- Opening Delimiter -
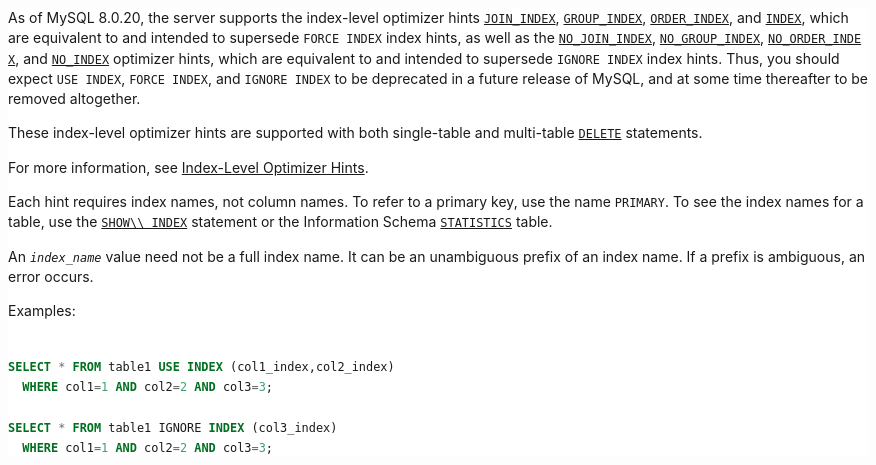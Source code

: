As of MySQL 8.0.20, the server supports the index-level
optimizer hints [`JOIN_INDEX`](https://dev.mysql.com/doc/refman/8.0/en/optimizer-hints.html#optimizer-hints-index-level "Index-Level Optimizer Hints"),
[`GROUP_INDEX`](https://dev.mysql.com/doc/refman/8.0/en/optimizer-hints.html#optimizer-hints-index-level "Index-Level Optimizer Hints"),
[`ORDER_INDEX`](https://dev.mysql.com/doc/refman/8.0/en/optimizer-hints.html#optimizer-hints-index-level "Index-Level Optimizer Hints"), and
[`INDEX`](https://dev.mysql.com/doc/refman/8.0/en/optimizer-hints.html#optimizer-hints-index-level "Index-Level Optimizer Hints"), which are equivalent
to and intended to supersede `FORCE INDEX`
index hints, as well as the
[`NO_JOIN_INDEX`](https://dev.mysql.com/doc/refman/8.0/en/optimizer-hints.html#optimizer-hints-index-level "Index-Level Optimizer Hints"),
[`NO_GROUP_INDEX`](https://dev.mysql.com/doc/refman/8.0/en/optimizer-hints.html#optimizer-hints-index-level "Index-Level Optimizer Hints"),
[`NO_ORDER_INDEX`](https://dev.mysql.com/doc/refman/8.0/en/optimizer-hints.html#optimizer-hints-index-level "Index-Level Optimizer Hints"), and
[`NO_INDEX`](https://dev.mysql.com/doc/refman/8.0/en/optimizer-hints.html#optimizer-hints-index-level "Index-Level Optimizer Hints") optimizer hints,
which are equivalent to and intended to supersede
`IGNORE INDEX` index hints. Thus, you should
expect `USE INDEX`, `FORCE
          INDEX`, and `IGNORE INDEX` to be
deprecated in a future release of MySQL, and at some time
thereafter to be removed altogether.


These index-level optimizer hints are supported with both
single-table and multi-table
[`DELETE`](https://dev.mysql.com/doc/refman/8.0/en/delete.html "15.2.2 DELETE Statement") statements.


For more information, see
[Index-Level Optimizer Hints](https://dev.mysql.com/doc/refman/8.0/en/optimizer-hints.html#optimizer-hints-index-level "Index-Level Optimizer Hints").

Each hint requires index names, not column names. To refer to a
primary key, use the name `PRIMARY`. To see the
index names for a table, use the [`SHOW\\
        INDEX`](https://dev.mysql.com/doc/refman/8.0/en/show-index.html "15.7.7.22 SHOW INDEX Statement") statement or the Information Schema
[`STATISTICS`](https://dev.mysql.com/doc/refman/8.0/en/information-schema-statistics-table.html "28.3.34 The INFORMATION_SCHEMA STATISTICS Table") table.


An _`index_name`_ value need not be a
full index name. It can be an unambiguous prefix of an index
name. If a prefix is ambiguous, an error occurs.


Examples:


``` sql

SELECT * FROM table1 USE INDEX (col1_index,col2_index)
  WHERE col1=1 AND col2=2 AND col3=3;

SELECT * FROM table1 IGNORE INDEX (col3_index)
  WHERE col1=1 AND col2=2 AND col3=3;
```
- Closing Delimiter -
TASK GOAL - The reply should hold only the lines running from the top of the records to the line containing "the Information Schema", both included, copied exactly with no pictures.

WRITTEN REPLY -
Source code

:As of MySQL 8.0.20, the server supports the index-level
optimizer hints [`JOIN_INDEX`](https://dev.mysql.com/doc/refman/8.0/en/optimizer-hints.html#optimizer-hints-index-level "Index-Level Optimizer Hints"),
[`GROUP_INDEX`](https://dev.mysql.com/doc/refman/8.0/en/optimizer-hints.html#optimizer-hints-index-level "Index-Level Optimizer Hints"),
[`ORDER_INDEX`](https://dev.mysql.com/doc/refman/8.0/en/optimizer-hints.html#optimizer-hints-index-level "Index-Level Optimizer Hints"), and
[`INDEX`](https://dev.mysql.com/doc/refman/8.0/en/optimizer-hints.html#optimizer-hints-index-level "Index-Level Optimizer Hints"), which are equivalent
to and intended to supersede `FORCE INDEX`
index hints, as well as the
[`NO_JOIN_INDEX`](https://dev.mysql.com/doc/refman/8.0/en/optimizer-hints.html#optimizer-hints-index-level "Index-Level Optimizer Hints"),
[`NO_GROUP_INDEX`](https://dev.mysql.com/doc/refman/8.0/en/optimizer-hints.html#optimizer-hints-index-level "Index-Level Optimizer Hints"),
[`NO_ORDER_INDEX`](https://dev.mysql.com/doc/refman/8.0/en/optimizer-hints.html#optimizer-hints-index-level "Index-Level Optimizer Hints"), and
[`NO_INDEX`](https://dev.mysql.com/doc/refman/8.0/en/optimizer-hints.html#optimizer-hints-index-level "Index-Level Optimizer Hints") optimizer hints,
which are equivalent to and intended to supersede
`IGNORE INDEX` index hints. Thus, you should
expect `USE INDEX`, `FORCE
          INDEX`, and `IGNORE INDEX` to be
deprecated in a future release of MySQL, and at some time
thereafter to be removed altogether.


These index-level optimizer hints are supported with both
single-table and multi-table
[`DELETE`](https://dev.mysql.com/doc/refman/8.0/en/delete.html "15.2.2 DELETE Statement") statements.


For more information, see
[Index-Level Optimizer Hints](https://dev.mysql.com/doc/refman/8.0/en/optimizer-hints.html#optimizer-hints-index-level "Index-Level Optimizer Hints").

Each hint requires index names, not column names. To refer to a
primary key, use the name `PRIMARY`. To see the
index names for a table, use the [`SHOW\\
        INDEX`](https://dev.mysql.com/doc/refman/8.0/en/show-index.html "15.7.7.22 SHOW INDEX Statement") statement or the Information Schema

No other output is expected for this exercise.